Articulate the Problem Statement. The problem statement probably sounds something like this: “Sales reps could not sell for three months. They won’t hit their numbers and it’s not their fault, so we need to cut their quotas.”

Redefine the Challenge Question by Understanding the Story. Here you’ll need to take a deep dive into your business and the unique challenges faced by you and by your customers during the lockdown. What is each customer’s story? How have their businesses been affected? Based on all the knowns, how soon can you reasonably expect their volume to return to pre-COVID levels? Once those levels return (if they do), will your company have all the resources required to return to business as usual? If not, then when can that be expected? Finding answers to these questions may require research, calls to suppliers, calls to customers, and checking in with sales reps. Once you know the answers you can better pose your challenge question, which could be something like “If we were to maintain the quotas but push them out three months, can we expect customers to return to pre-COVID levels of business so that reps could actually make their numbers?”

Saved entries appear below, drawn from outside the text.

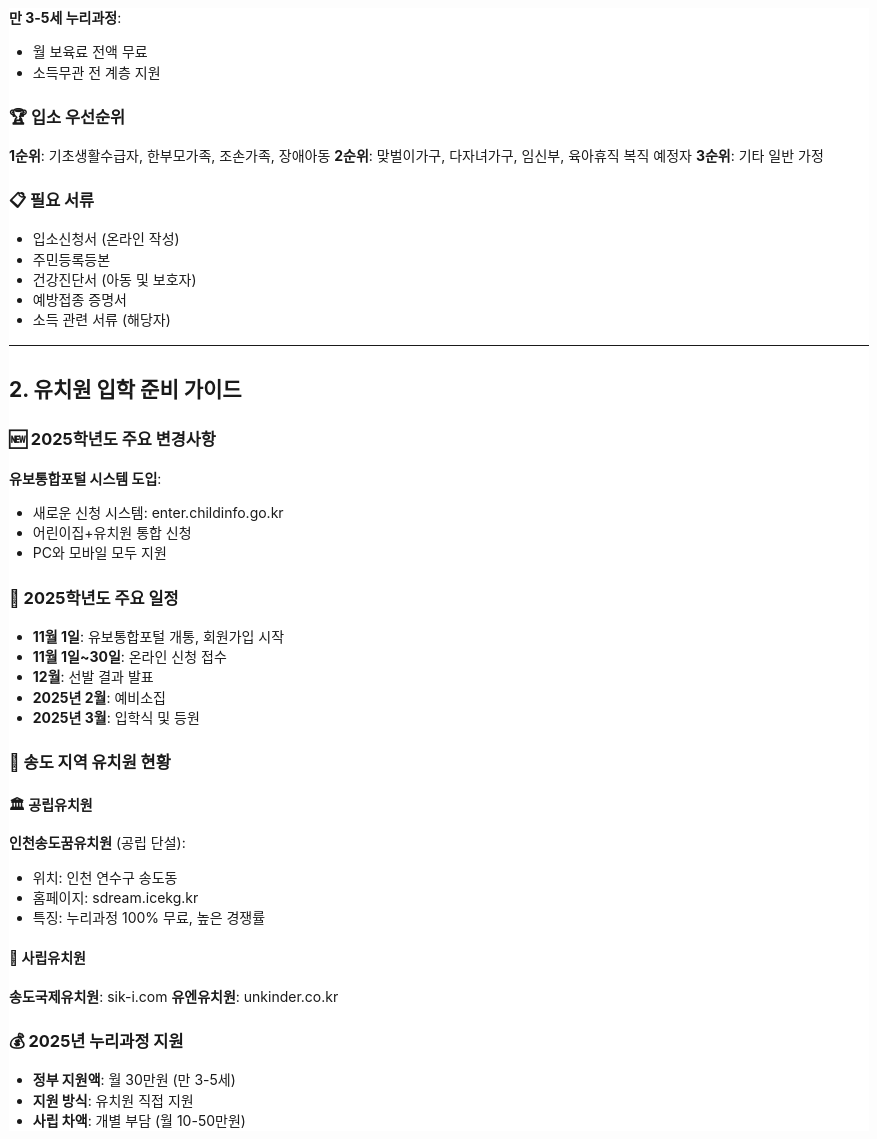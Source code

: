 **만 3-5세 누리과정**:
- 월 보육료 전액 무료
- 소득무관 전 계층 지원

### 🏆 입소 우선순위
**1순위**: 기초생활수급자, 한부모가족, 조손가족, 장애아동
**2순위**: 맞벌이가구, 다자녀가구, 임신부, 육아휴직 복직 예정자
**3순위**: 기타 일반 가정

### 📋 필요 서류
- 입소신청서 (온라인 작성)
- 주민등록등본
- 건강진단서 (아동 및 보호자)
- 예방접종 증명서
- 소득 관련 서류 (해당자)

---

## 2. 유치원 입학 준비 가이드

### 🆕 2025학년도 주요 변경사항
**유보통합포털 시스템 도입**:
- 새로운 신청 시스템: enter.childinfo.go.kr
- 어린이집+유치원 통합 신청
- PC와 모바일 모두 지원

### 📅 2025학년도 주요 일정
- **11월 1일**: 유보통합포털 개통, 회원가입 시작
- **11월 1일~30일**: 온라인 신청 접수
- **12월**: 선발 결과 발표
- **2025년 2월**: 예비소집
- **2025년 3월**: 입학식 및 등원

### 🏫 송도 지역 유치원 현황

#### 🏛️ 공립유치원
**인천송도꿈유치원** (공립 단설):
- 위치: 인천 연수구 송도동
- 홈페이지: sdream.icekg.kr
- 특징: 누리과정 100% 무료, 높은 경쟁률

#### 🏫 사립유치원
**송도국제유치원**: sik-i.com
**유엔유치원**: unkinder.co.kr

### 💰 2025년 누리과정 지원
- **정부 지원액**: 월 30만원 (만 3-5세)
- **지원 방식**: 유치원 직접 지원
- **사립 차액**: 개별 부담 (월 10-50만원)
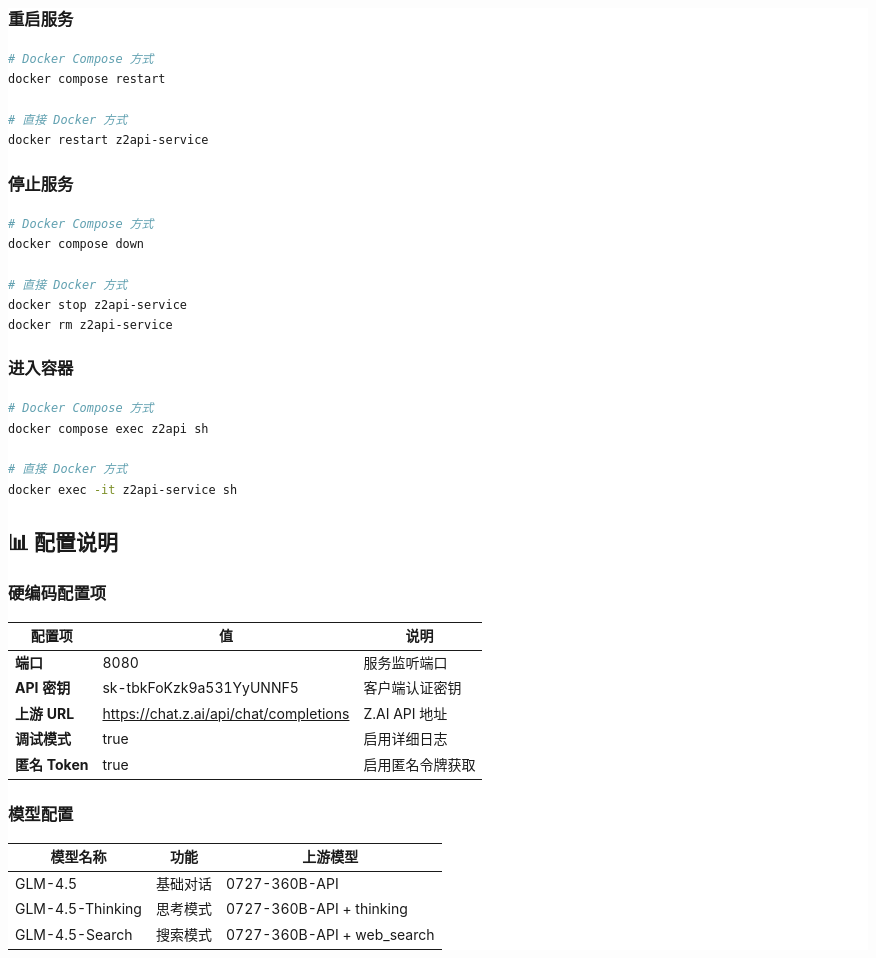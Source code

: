### 重启服务
```bash
# Docker Compose 方式
docker compose restart

# 直接 Docker 方式
docker restart z2api-service
```

### 停止服务
```bash
# Docker Compose 方式
docker compose down

# 直接 Docker 方式
docker stop z2api-service
docker rm z2api-service
```

### 进入容器
```bash
# Docker Compose 方式
docker compose exec z2api sh

# 直接 Docker 方式
docker exec -it z2api-service sh
```

## 📊 配置说明

### 硬编码配置项
| 配置项 | 值 | 说明 |
|--------|-----|------|
| **端口** | 8080 | 服务监听端口 |
| **API 密钥** | sk-tbkFoKzk9a531YyUNNF5 | 客户端认证密钥 |
| **上游 URL** | https://chat.z.ai/api/chat/completions | Z.AI API 地址 |
| **调试模式** | true | 启用详细日志 |
| **匿名 Token** | true | 启用匿名令牌获取 |

### 模型配置
| 模型名称 | 功能 | 上游模型 |
|----------|------|----------|
| GLM-4.5 | 基础对话 | 0727-360B-API |
| GLM-4.5-Thinking | 思考模式 | 0727-360B-API + thinking |
| GLM-4.5-Search | 搜索模式 | 0727-360B-API + web_search |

Think Horizontally and Combine Parallels. Here’s where you brainstorm. With answers to your questions in hand, start throwing ideas out there. Talk. Debate. Drill down. Will the sales organization have the capacity to sell at pre-COVID levels and make up for lost sales during the lockdown? If so, how? What’s the plan? You may want to review sales forecasts mid-year with an opportunity to change quotas. Look at affected business lines with a higher potential of decrease or increase against quota. Some organizations in fast-moving markets already do this as part of their governance. For those firms, COVID-19 may end up being just another seasonal issue—albeit a bigger one than usual. In this “think out of the box” stage of Sales Design Thinking, every idea should be on the table.

Develop Vertically. Now that you have a range of options, you can narrow them down through further discussion. Having researched market opportunity and having a handle on sales capacity and people, you should have a pretty good idea of what is possible. If shifting the quota out makes sense, then you and your team will know it. There should be broad agreement because everyone will have had a voice in the decision-making.

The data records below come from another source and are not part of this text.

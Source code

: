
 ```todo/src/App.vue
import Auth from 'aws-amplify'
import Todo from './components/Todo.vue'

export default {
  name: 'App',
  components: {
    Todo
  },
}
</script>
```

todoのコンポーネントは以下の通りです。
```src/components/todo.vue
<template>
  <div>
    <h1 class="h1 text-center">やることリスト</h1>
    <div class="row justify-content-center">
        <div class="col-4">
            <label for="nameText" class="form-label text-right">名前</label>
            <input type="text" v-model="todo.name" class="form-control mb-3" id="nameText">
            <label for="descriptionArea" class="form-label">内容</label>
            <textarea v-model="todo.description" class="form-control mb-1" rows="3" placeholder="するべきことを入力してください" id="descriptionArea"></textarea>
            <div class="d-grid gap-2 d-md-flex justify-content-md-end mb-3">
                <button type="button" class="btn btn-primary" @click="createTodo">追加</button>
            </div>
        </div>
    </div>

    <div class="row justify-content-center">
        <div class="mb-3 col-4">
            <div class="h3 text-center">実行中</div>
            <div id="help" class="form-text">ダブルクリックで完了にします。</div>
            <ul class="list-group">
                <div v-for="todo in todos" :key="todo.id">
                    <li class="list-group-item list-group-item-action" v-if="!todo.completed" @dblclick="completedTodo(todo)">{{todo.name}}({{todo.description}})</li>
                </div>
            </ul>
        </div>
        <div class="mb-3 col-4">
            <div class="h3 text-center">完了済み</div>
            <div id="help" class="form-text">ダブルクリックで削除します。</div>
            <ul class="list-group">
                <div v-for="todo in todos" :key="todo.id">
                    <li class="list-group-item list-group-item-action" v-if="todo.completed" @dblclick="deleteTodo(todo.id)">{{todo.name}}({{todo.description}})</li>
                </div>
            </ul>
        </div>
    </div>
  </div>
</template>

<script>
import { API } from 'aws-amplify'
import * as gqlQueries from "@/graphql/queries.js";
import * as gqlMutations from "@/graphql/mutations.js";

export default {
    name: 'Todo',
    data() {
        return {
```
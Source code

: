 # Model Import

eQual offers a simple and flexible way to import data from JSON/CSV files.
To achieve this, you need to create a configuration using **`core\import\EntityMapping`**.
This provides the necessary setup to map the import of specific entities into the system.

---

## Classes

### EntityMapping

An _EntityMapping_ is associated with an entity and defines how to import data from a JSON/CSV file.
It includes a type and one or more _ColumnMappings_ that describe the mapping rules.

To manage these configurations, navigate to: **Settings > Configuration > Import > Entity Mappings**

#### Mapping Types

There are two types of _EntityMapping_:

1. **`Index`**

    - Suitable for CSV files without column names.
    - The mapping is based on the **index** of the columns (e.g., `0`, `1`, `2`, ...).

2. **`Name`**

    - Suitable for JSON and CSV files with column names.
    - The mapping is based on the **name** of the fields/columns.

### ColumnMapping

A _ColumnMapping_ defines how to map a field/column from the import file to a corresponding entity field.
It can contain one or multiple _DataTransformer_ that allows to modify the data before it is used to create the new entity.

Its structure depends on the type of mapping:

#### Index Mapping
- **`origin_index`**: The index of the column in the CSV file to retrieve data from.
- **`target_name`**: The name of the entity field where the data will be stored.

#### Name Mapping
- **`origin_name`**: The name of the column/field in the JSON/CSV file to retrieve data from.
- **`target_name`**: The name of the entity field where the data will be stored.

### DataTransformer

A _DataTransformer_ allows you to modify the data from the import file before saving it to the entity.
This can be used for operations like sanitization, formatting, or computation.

Manage Change. Different organizations will be faced with varying degrees of change. You may need to make adjustments so that the sales reps can go out and start working toward that shifted quota. For example, the sale team may need extra support, or you may need to reallocate territories. Ask what changes need to occur for the sales organization to have the best chance of returning to the sales levels that your research found were possible. Then, make those changes and monitor the progress.

While there is no one-size-fits-all solution to problems related to quota attainment during COVID-19, Sales Design Thinking provides a structure and a methodology to help organizations ask the right questions, discuss all possible approaches, narrow down the options, and identify a solution.